Witkoff, who has led negotiations for US President Donald Trump’s diplomatic efforts across the globe since his inauguration in January, previously led the Witkoff Group, a real estate development company headquartered in New York. His son, Alex, has since taken over as the group’s CEO.
According to the report, Alex Witkoff pitched a multibillion-dollar real estate development fund to the sovereign wealth funds of Qatar, the United Arab Emirates, and Kuwait.
Qatar — a US ally and key mediator in the Gaza negotiations — confirmed that the younger Witkoff had approached them, but a spokesperson for the Qatar Investment Authority (QIA) said that after internal discussions, it chose not to invest.
The proposed fund, the Special Situations Real Estate Credit Fund, was designed to focus on US commercial real estate, according to a fundraising document detailed in the report.
The Witkoff Group aimed to raise $4 billion, the report said, with the potential to generate hundreds of millions of dollars in fees and profit shares.
This fundraising effort came at a time when his father and the Witkoff Group’s founder, Steve Witkoff, were representing the United States in sensitive negotiations with Gulf nations—including Qatar, which has raised questions about potential conflict of interest.
Responding to a request for comment on the report, Witkoff Group spokesperson Anna LaPorte told the Times that the fund was “preliminary” and that the company “is not moving forward with that fund.”
She also claimed that Steve Witkoff has had “no involvement in our company since 2024,” and dismissed any suggestion of a conflict of interest as “categorically false.”
The Witkoffs’ relationship with Qatar dates back to Trump’s first term. In 2017, amid a Gulf blockade of Qatar, the country sought to cultivate US relationships, particularly with Jewish figures close to Trump.

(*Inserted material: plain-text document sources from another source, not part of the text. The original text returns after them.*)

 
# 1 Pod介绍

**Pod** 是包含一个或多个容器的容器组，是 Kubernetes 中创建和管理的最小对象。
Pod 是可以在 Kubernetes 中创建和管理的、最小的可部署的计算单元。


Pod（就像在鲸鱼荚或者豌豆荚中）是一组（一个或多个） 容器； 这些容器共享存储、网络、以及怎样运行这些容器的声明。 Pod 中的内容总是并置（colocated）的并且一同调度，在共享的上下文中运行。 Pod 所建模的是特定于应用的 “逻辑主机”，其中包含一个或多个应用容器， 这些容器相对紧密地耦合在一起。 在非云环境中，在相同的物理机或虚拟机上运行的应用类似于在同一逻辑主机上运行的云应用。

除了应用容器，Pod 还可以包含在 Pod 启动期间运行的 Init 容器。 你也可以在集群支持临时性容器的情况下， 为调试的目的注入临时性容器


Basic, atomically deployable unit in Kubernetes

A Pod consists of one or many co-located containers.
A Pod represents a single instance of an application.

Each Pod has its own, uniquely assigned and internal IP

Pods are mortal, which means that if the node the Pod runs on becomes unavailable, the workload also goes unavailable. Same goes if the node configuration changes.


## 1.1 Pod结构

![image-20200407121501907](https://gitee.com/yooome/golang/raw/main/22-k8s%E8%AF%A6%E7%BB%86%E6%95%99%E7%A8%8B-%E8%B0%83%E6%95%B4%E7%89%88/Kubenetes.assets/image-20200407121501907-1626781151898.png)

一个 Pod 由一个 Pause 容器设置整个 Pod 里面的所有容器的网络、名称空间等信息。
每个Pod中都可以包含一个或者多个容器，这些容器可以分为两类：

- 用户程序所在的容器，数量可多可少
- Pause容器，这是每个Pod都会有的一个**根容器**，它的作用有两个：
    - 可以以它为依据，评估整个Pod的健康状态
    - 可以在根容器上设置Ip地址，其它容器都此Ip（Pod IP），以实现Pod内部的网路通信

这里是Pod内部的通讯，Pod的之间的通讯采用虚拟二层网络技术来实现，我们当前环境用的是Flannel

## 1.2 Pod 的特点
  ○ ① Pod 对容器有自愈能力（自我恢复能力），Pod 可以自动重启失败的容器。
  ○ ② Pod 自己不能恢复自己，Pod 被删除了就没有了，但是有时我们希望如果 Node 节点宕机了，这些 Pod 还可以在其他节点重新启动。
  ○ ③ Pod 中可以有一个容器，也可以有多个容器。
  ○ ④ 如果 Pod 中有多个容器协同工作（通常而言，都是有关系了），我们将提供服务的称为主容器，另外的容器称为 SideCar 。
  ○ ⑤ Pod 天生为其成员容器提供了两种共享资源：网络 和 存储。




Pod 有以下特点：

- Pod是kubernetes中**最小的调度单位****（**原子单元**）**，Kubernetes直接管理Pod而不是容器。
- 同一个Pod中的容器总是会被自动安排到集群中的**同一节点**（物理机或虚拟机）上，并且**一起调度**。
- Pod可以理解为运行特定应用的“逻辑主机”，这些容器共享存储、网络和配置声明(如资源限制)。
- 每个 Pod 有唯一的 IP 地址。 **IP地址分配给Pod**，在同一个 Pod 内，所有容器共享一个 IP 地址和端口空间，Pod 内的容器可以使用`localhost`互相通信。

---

A lobbying memo from 2017 included in the report described Steve Witkoff as a “confidant” and “unofficial adviser” to Trump and suggested that investing in his real estate ventures could help Qatar build political goodwill with the administration.
In the years since, the report continued, Qatar-linked funds have quietly backed at least two major Witkoff projects, including The Brook, a luxury Brooklyn apartment tower developed with funding from the Apollo Trust, a fund partly owned by Qatar.

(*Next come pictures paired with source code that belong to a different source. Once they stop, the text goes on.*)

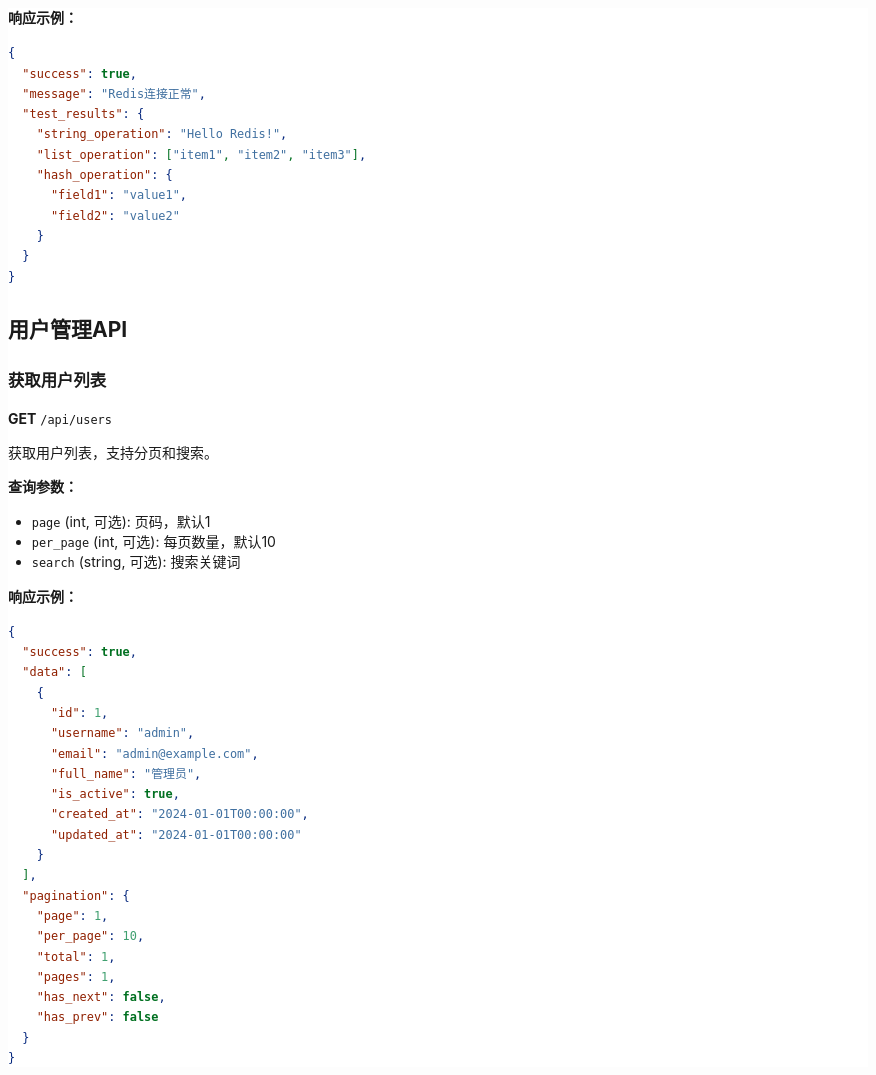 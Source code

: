 **响应示例：**
```json
{
  "success": true,
  "message": "Redis连接正常",
  "test_results": {
    "string_operation": "Hello Redis!",
    "list_operation": ["item1", "item2", "item3"],
    "hash_operation": {
      "field1": "value1",
      "field2": "value2"
    }
  }
}
```

## 用户管理API

### 获取用户列表

**GET** `/api/users`

获取用户列表，支持分页和搜索。

**查询参数：**
- `page` (int, 可选): 页码，默认1
- `per_page` (int, 可选): 每页数量，默认10
- `search` (string, 可选): 搜索关键词

**响应示例：**
```json
{
  "success": true,
  "data": [
    {
      "id": 1,
      "username": "admin",
      "email": "admin@example.com",
      "full_name": "管理员",
      "is_active": true,
      "created_at": "2024-01-01T00:00:00",
      "updated_at": "2024-01-01T00:00:00"
    }
  ],
  "pagination": {
    "page": 1,
    "per_page": 10,
    "total": 1,
    "pages": 1,
    "has_next": false,
    "has_prev": false
  }
}
```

In 2023, Qatar bought the troubled Park Lane Hotel — a property previously co-owned by Steve Witkoff — for $623 million, allowing him to exit a heavily indebted investment.
Since Steve Witkoff entered the second Trump administration, the report said, the Witkoff Group received another $100 million from the Apollo trust, this time for a Palm Beach project.
Responding to the report, a White House spokesperson dismissed it as “another bogus smear,” without identifying factual inaccuracies. White House counsel David Warrington told the Times that Steve Witkoff “takes seriously his compliance with the government ethics rules.”